ABOUT THIS TASK> Exact copies of all the entries are required.

SUPPLIED ENTRIES>
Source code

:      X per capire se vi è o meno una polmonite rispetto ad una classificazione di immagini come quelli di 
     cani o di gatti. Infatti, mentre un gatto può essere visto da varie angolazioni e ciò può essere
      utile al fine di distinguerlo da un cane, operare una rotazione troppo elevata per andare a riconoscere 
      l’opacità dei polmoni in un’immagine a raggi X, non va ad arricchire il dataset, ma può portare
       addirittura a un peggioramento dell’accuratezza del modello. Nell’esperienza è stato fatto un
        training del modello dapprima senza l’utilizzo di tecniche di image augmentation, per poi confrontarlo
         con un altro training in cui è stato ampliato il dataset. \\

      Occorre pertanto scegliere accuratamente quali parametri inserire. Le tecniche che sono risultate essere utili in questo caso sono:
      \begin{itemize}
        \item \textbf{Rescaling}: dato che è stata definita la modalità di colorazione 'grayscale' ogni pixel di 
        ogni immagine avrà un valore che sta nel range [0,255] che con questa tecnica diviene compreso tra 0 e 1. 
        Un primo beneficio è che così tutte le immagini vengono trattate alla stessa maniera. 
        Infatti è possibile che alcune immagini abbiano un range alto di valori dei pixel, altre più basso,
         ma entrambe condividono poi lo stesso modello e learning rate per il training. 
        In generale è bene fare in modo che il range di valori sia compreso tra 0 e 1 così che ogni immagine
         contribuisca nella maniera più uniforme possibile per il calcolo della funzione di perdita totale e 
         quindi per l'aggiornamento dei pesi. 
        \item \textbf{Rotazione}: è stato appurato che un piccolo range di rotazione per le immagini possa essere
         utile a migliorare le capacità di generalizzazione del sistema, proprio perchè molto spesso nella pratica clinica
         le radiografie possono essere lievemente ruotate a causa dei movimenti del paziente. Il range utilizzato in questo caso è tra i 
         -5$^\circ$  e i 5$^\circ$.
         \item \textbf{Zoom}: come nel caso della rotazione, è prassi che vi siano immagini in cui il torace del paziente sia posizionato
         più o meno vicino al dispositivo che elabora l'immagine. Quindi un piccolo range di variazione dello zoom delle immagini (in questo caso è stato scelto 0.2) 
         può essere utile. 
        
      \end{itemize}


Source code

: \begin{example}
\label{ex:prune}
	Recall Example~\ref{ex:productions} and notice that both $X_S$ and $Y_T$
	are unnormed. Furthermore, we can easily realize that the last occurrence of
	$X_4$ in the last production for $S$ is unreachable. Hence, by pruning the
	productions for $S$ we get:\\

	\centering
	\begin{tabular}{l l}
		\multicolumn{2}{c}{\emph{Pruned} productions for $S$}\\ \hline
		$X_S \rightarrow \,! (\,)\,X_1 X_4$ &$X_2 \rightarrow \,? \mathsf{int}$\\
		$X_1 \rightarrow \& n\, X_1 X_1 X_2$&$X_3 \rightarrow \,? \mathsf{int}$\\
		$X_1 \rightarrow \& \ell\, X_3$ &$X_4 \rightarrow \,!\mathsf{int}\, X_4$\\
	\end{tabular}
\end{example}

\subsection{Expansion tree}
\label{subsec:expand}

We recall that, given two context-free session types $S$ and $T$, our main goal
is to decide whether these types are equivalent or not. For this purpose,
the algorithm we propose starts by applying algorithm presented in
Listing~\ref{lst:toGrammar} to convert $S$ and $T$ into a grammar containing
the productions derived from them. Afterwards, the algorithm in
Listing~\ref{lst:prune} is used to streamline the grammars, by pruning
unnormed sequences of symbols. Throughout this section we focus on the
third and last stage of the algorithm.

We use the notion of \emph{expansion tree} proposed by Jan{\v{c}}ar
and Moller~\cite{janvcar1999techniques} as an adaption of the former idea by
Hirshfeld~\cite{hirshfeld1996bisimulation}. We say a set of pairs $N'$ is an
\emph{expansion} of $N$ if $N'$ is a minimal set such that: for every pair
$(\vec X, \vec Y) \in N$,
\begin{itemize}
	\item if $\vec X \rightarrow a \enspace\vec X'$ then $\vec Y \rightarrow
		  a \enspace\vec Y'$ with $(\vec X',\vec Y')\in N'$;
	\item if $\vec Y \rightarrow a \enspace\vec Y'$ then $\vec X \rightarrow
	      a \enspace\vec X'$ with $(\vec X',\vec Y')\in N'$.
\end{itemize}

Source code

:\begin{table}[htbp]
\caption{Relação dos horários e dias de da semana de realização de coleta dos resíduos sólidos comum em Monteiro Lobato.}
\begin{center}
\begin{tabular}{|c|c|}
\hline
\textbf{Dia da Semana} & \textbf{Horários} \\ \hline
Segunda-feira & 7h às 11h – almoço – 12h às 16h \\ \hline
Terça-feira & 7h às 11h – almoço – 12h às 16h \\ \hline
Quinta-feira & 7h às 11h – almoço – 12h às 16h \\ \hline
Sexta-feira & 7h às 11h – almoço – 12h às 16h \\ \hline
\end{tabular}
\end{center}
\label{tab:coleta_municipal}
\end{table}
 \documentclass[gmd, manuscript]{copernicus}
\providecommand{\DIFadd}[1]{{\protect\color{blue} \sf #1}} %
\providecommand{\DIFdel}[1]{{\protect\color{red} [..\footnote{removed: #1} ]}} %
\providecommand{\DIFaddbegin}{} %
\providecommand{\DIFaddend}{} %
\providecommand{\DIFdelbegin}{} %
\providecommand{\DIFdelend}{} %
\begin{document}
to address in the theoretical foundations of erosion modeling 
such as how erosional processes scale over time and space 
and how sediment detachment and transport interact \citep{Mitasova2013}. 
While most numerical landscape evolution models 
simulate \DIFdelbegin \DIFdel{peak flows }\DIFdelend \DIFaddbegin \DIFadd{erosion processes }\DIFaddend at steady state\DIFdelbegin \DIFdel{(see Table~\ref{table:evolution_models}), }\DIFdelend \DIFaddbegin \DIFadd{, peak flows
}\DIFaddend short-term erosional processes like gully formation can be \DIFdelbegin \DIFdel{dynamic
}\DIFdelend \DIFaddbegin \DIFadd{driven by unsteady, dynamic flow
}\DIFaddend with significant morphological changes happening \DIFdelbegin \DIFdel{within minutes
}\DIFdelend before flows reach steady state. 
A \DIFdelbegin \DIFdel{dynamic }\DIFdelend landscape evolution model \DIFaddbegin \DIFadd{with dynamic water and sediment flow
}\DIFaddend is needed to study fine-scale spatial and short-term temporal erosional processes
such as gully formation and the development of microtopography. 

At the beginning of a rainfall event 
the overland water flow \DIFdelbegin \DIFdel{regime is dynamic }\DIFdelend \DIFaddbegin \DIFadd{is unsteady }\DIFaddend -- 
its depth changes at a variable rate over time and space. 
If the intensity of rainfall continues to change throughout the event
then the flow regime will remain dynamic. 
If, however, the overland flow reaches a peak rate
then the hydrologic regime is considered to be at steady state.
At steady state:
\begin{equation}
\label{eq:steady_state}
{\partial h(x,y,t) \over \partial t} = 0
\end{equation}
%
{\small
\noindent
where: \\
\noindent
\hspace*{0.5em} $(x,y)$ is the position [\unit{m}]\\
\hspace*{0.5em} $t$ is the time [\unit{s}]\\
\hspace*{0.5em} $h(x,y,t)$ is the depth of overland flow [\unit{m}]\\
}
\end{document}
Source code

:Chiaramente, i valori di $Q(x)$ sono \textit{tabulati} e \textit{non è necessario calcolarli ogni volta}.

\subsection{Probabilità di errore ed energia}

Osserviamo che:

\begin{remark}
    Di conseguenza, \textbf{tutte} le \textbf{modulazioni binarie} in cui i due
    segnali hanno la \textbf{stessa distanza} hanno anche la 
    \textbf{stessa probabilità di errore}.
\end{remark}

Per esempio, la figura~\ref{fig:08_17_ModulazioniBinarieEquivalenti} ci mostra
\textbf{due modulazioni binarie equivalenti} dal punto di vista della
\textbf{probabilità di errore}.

EXERCISE SOLUTION>
Source code

:      X per capire se vi è o meno una polmonite rispetto ad una classificazione di immagini come quelli di 
     cani o di gatti. Infatti, mentre un gatto può essere visto da varie angolazioni e ciò può essere
      utile al fine di distinguerlo da un cane, operare una rotazione troppo elevata per andare a riconoscere 
      l’opacità dei polmoni in un’immagine a raggi X, non va ad arricchire il dataset, ma può portare
       addirittura a un peggioramento dell’accuratezza del modello. Nell’esperienza è stato fatto un
        training del modello dapprima senza l’utilizzo di tecniche di image augmentation, per poi confrontarlo
         con un altro training in cui è stato ampliato il dataset. \\

      Occorre pertanto scegliere accuratamente quali parametri inserire. Le tecniche che sono risultate essere utili in questo caso sono:
      \begin{itemize}
        \item \textbf{Rescaling}: dato che è stata definita la modalità di colorazione 'grayscale' ogni pixel di 
        ogni immagine avrà un valore che sta nel range [0,255] che con questa tecnica diviene compreso tra 0 e 1. 
        Un primo beneficio è che così tutte le immagini vengono trattate alla stessa maniera. 
        Infatti è possibile che alcune immagini abbiano un range alto di valori dei pixel, altre più basso,
         ma entrambe condividono poi lo stesso modello e learning rate per il training. 
        In generale è bene fare in modo che il range di valori sia compreso tra 0 e 1 così che ogni immagine
         contribuisca nella maniera più uniforme possibile per il calcolo della funzione di perdita totale e 
         quindi per l'aggiornamento dei pesi. 
        \item \textbf{Rotazione}: è stato appurato che un piccolo range di rotazione per le immagini possa essere
         utile a migliorare le capacità di generalizzazione del sistema, proprio perchè molto spesso nella pratica clinica
         le radiografie possono essere lievemente ruotate a causa dei movimenti del paziente. Il range utilizzato in questo caso è tra i 
         -5$^\circ$  e i 5$^\circ$.
         \item \textbf{Zoom}: come nel caso della rotazione, è prassi che vi siano immagini in cui il torace del paziente sia posizionato
         più o meno vicino al dispositivo che elabora l'immagine. Quindi un piccolo range di variazione dello zoom delle immagini (in questo caso è stato scelto 0.2) 
         può essere utile. 
        
      \end{itemize}


Source code

: \begin{example}
\label{ex:prune}
	Recall Example~\ref{ex:productions} and notice that both $X_S$ and $Y_T$
	are unnormed. Furthermore, we can easily realize that the last occurrence of
	$X_4$ in the last production for $S$ is unreachable. Hence, by pruning the
	productions for $S$ we get:\\

	\centering
	\begin{tabular}{l l}
		\multicolumn{2}{c}{\emph{Pruned} productions for $S$}\\ \hline
		$X_S \rightarrow \,! (\,)\,X_1 X_4$ &$X_2 \rightarrow \,? \mathsf{int}$\\
		$X_1 \rightarrow \& n\, X_1 X_1 X_2$&$X_3 \rightarrow \,? \mathsf{int}$\\
		$X_1 \rightarrow \& \ell\, X_3$ &$X_4 \rightarrow \,!\mathsf{int}\, X_4$\\
	\end{tabular}
\end{example}

\subsection{Expansion tree}
\label{subsec:expand}

We recall that, given two context-free session types $S$ and $T$, our main goal
is to decide whether these types are equivalent or not. For this purpose,
the algorithm we propose starts by applying algorithm presented in
Listing~\ref{lst:toGrammar} to convert $S$ and $T$ into a grammar containing
the productions derived from them. Afterwards, the algorithm in
Listing~\ref{lst:prune} is used to streamline the grammars, by pruning
unnormed sequences of symbols. Throughout this section we focus on the
third and last stage of the algorithm.

We use the notion of \emph{expansion tree} proposed by Jan{\v{c}}ar
and Moller~\cite{janvcar1999techniques} as an adaption of the former idea by
Hirshfeld~\cite{hirshfeld1996bisimulation}. We say a set of pairs $N'$ is an
\emph{expansion} of $N$ if $N'$ is a minimal set such that: for every pair
$(\vec X, \vec Y) \in N$,
\begin{itemize}
	\item if $\vec X \rightarrow a \enspace\vec X'$ then $\vec Y \rightarrow
		  a \enspace\vec Y'$ with $(\vec X',\vec Y')\in N'$;
	\item if $\vec Y \rightarrow a \enspace\vec Y'$ then $\vec X \rightarrow
	      a \enspace\vec X'$ with $(\vec X',\vec Y')\in N'$.
\end{itemize}

Source code

:\begin{table}[htbp]
\caption{Relação dos horários e dias de da semana de realização de coleta dos resíduos sólidos comum em Monteiro Lobato.}
\begin{center}
\begin{tabular}{|c|c|}
\hline
\textbf{Dia da Semana} & \textbf{Horários} \\ \hline
Segunda-feira & 7h às 11h – almoço – 12h às 16h \\ \hline
Terça-feira & 7h às 11h – almoço – 12h às 16h \\ \hline
Quinta-feira & 7h às 11h – almoço – 12h às 16h \\ \hline
Sexta-feira & 7h às 11h – almoço – 12h às 16h \\ \hline
\end{tabular}
\end{center}
\label{tab:coleta_municipal}
\end{table}
 \documentclass[gmd, manuscript]{copernicus}
\providecommand{\DIFadd}[1]{{\protect\color{blue} \sf #1}} %
\providecommand{\DIFdel}[1]{{\protect\color{red} [..\footnote{removed: #1} ]}} %
\providecommand{\DIFaddbegin}{} %
\providecommand{\DIFaddend}{} %
\providecommand{\DIFdelbegin}{} %
\providecommand{\DIFdelend}{} %
\begin{document}
to address in the theoretical foundations of erosion modeling 
such as how erosional processes scale over time and space 
and how sediment detachment and transport interact \citep{Mitasova2013}. 
While most numerical landscape evolution models 
simulate \DIFdelbegin \DIFdel{peak flows }\DIFdelend \DIFaddbegin \DIFadd{erosion processes }\DIFaddend at steady state\DIFdelbegin \DIFdel{(see Table~\ref{table:evolution_models}), }\DIFdelend \DIFaddbegin \DIFadd{, peak flows
}\DIFaddend short-term erosional processes like gully formation can be \DIFdelbegin \DIFdel{dynamic
}\DIFdelend \DIFaddbegin \DIFadd{driven by unsteady, dynamic flow
}\DIFaddend with significant morphological changes happening \DIFdelbegin \DIFdel{within minutes
}\DIFdelend before flows reach steady state. 
A \DIFdelbegin \DIFdel{dynamic }\DIFdelend landscape evolution model \DIFaddbegin \DIFadd{with dynamic water and sediment flow
}\DIFaddend is needed to study fine-scale spatial and short-term temporal erosional processes
such as gully formation and the development of microtopography. 

At the beginning of a rainfall event 
the overland water flow \DIFdelbegin \DIFdel{regime is dynamic }\DIFdelend \DIFaddbegin \DIFadd{is unsteady }\DIFaddend -- 
its depth changes at a variable rate over time and space. 
If the intensity of rainfall continues to change throughout the event
then the flow regime will remain dynamic. 
If, however, the overland flow reaches a peak rate
then the hydrologic regime is considered to be at steady state.
At steady state:
\begin{equation}
\label{eq:steady_state}
{\partial h(x,y,t) \over \partial t} = 0
\end{equation}
%
{\small
\noindent
where: \\
\noindent
\hspace*{0.5em} $(x,y)$ is the position [\unit{m}]\\
\hspace*{0.5em} $t$ is the time [\unit{s}]\\
\hspace*{0.5em} $h(x,y,t)$ is the depth of overland flow [\unit{m}]\\
}
\end{document}
Source code

:Chiaramente, i valori di $Q(x)$ sono \textit{tabulati} e \textit{non è necessario calcolarli ogni volta}.

\subsection{Probabilità di errore ed energia}

Osserviamo che:

\begin{remark}
    Di conseguenza, \textbf{tutte} le \textbf{modulazioni binarie} in cui i due
    segnali hanno la \textbf{stessa distanza} hanno anche la 
    \textbf{stessa probabilità di errore}.
\end{remark}

Per esempio, la figura~\ref{fig:08_17_ModulazioniBinarieEquivalenti} ci mostra
\textbf{due modulazioni binarie equivalenti} dal punto di vista della
\textbf{probabilità di errore}.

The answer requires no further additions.